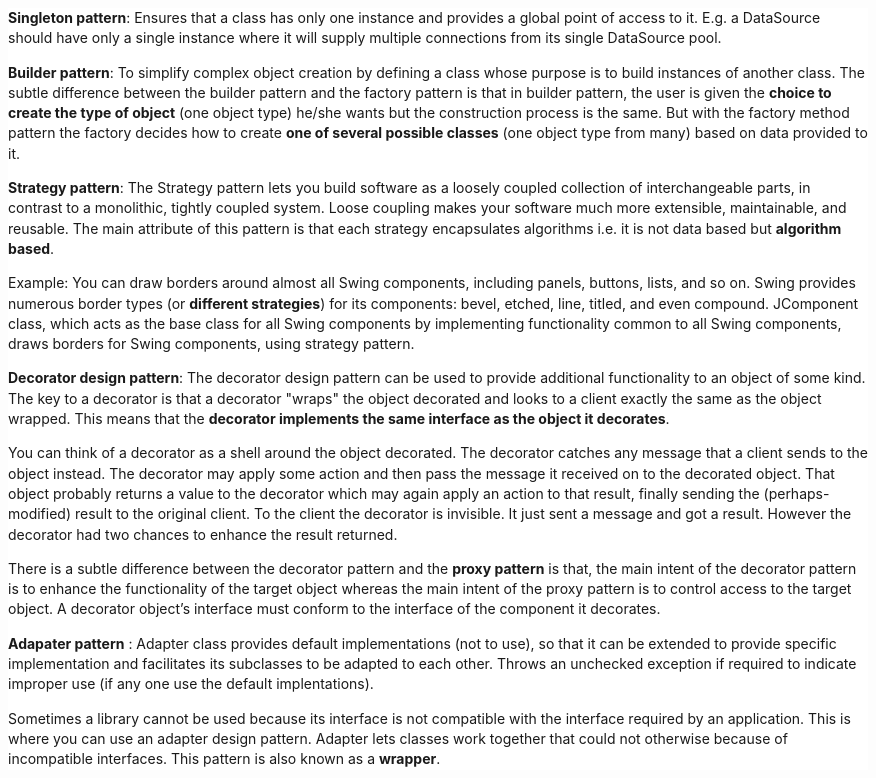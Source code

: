  

**Singleton pattern**: Ensures that a class has only one instance and provides a global point of access to it. E.g. a DataSource should have only a single instance where it will supply multiple connections from its single DataSource pool.

 

**Builder pattern**: To simplify complex object creation by defining a class whose purpose is to build instances of another class. The subtle difference between the builder pattern and the factory pattern is that in builder pattern, the user is given the **choice to create the type of object** (one object type) he/she wants but the construction process is the same. But with the factory method pattern the factory decides how to create **one of several possible classes** (one object type from many) based on data provided to it.

 

**Strategy pattern**: The Strategy pattern lets you build software as a loosely coupled collection of interchangeable parts, in contrast to a monolithic, tightly coupled system. Loose coupling makes your software much more extensible, maintainable, and reusable. The main attribute of this pattern is that each strategy encapsulates algorithms i.e. it is not data based but **algorithm based**.

 

Example: You can draw borders around almost all Swing components, including panels, buttons, lists, and so on. Swing provides numerous border types (or **different strategies**) for its components: bevel, etched, line, titled, and even compound. JComponent class, which acts as the base class for all Swing components by implementing functionality common to all Swing components, draws borders for Swing components, using strategy pattern.

 

**Decorator design pattern**: The decorator design pattern can be used to provide additional functionality to an object of some kind. The key to a decorator is that a decorator "wraps" the object decorated and looks to a client exactly the same as the object wrapped. This means that the **decorator implements the same interface as the object it decorates**.

 

You can think of a decorator as a shell around the object decorated. The decorator catches any message that a client sends to the object instead. The decorator may apply some action and then pass the message it received on to the decorated object. That object probably returns a value to the decorator which may again apply an action to that result, finally sending the (perhaps-modified) result to the original client. To the client the decorator is invisible. It just sent a message and got a result. However the decorator had two chances to enhance the result returned.

 

There is a subtle difference between the decorator pattern and the **proxy pattern** is that, the main intent of the decorator pattern is to enhance the functionality of the target object whereas the main intent of the proxy pattern is to control access to the target object. A decorator object’s interface must conform to the interface of the component it decorates.

 

**Adapater pattern** : Adapter class provides default implementations (not to use), so that it can be extended to provide specific implementation and facilitates its subclasses to be adapted to each other. Throws an unchecked exception if required to indicate improper use (if any one use the default implentations).

 

Sometimes a library cannot be used because its interface is not compatible with the interface required by an application. This is where you can use an adapter design pattern. Adapter lets classes work together that could not otherwise because of incompatible interfaces. This pattern is also known as a **wrapper**.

──────

## Exercise goal
Any pictures should be dropped; transcribe the rest of the records above exactly.

## Task response
Source code

:  

**Singleton pattern**: Ensures that a class has only one instance and provides a global point of access to it. E.g. a DataSource should have only a single instance where it will supply multiple connections from its single DataSource pool.

 

**Builder pattern**: To simplify complex object creation by defining a class whose purpose is to build instances of another class. The subtle difference between the builder pattern and the factory pattern is that in builder pattern, the user is given the **choice to create the type of object** (one object type) he/she wants but the construction process is the same. But with the factory method pattern the factory decides how to create **one of several possible classes** (one object type from many) based on data provided to it.

 

**Strategy pattern**: The Strategy pattern lets you build software as a loosely coupled collection of interchangeable parts, in contrast to a monolithic, tightly coupled system. Loose coupling makes your software much more extensible, maintainable, and reusable. The main attribute of this pattern is that each strategy encapsulates algorithms i.e. it is not data based but **algorithm based**.

 

Example: You can draw borders around almost all Swing components, including panels, buttons, lists, and so on. Swing provides numerous border types (or **different strategies**) for its components: bevel, etched, line, titled, and even compound. JComponent class, which acts as the base class for all Swing components by implementing functionality common to all Swing components, draws borders for Swing components, using strategy pattern.

 

**Decorator design pattern**: The decorator design pattern can be used to provide additional functionality to an object of some kind. The key to a decorator is that a decorator "wraps" the object decorated and looks to a client exactly the same as the object wrapped. This means that the **decorator implements the same interface as the object it decorates**.

 

You can think of a decorator as a shell around the object decorated. The decorator catches any message that a client sends to the object instead. The decorator may apply some action and then pass the message it received on to the decorated object. That object probably returns a value to the decorator which may again apply an action to that result, finally sending the (perhaps-modified) result to the original client. To the client the decorator is invisible. It just sent a message and got a result. However the decorator had two chances to enhance the result returned.

 

There is a subtle difference between the decorator pattern and the **proxy pattern** is that, the main intent of the decorator pattern is to enhance the functionality of the target object whereas the main intent of the proxy pattern is to control access to the target object. A decorator object’s interface must conform to the interface of the component it decorates.

 

**Adapater pattern** : Adapter class provides default implementations (not to use), so that it can be extended to provide specific implementation and facilitates its subclasses to be adapted to each other. Throws an unchecked exception if required to indicate improper use (if any one use the default implentations).

 

Sometimes a library cannot be used because its interface is not compatible with the interface required by an application. This is where you can use an adapter design pattern. Adapter lets classes work together that could not otherwise because of incompatible interfaces. This pattern is also known as a **wrapper**.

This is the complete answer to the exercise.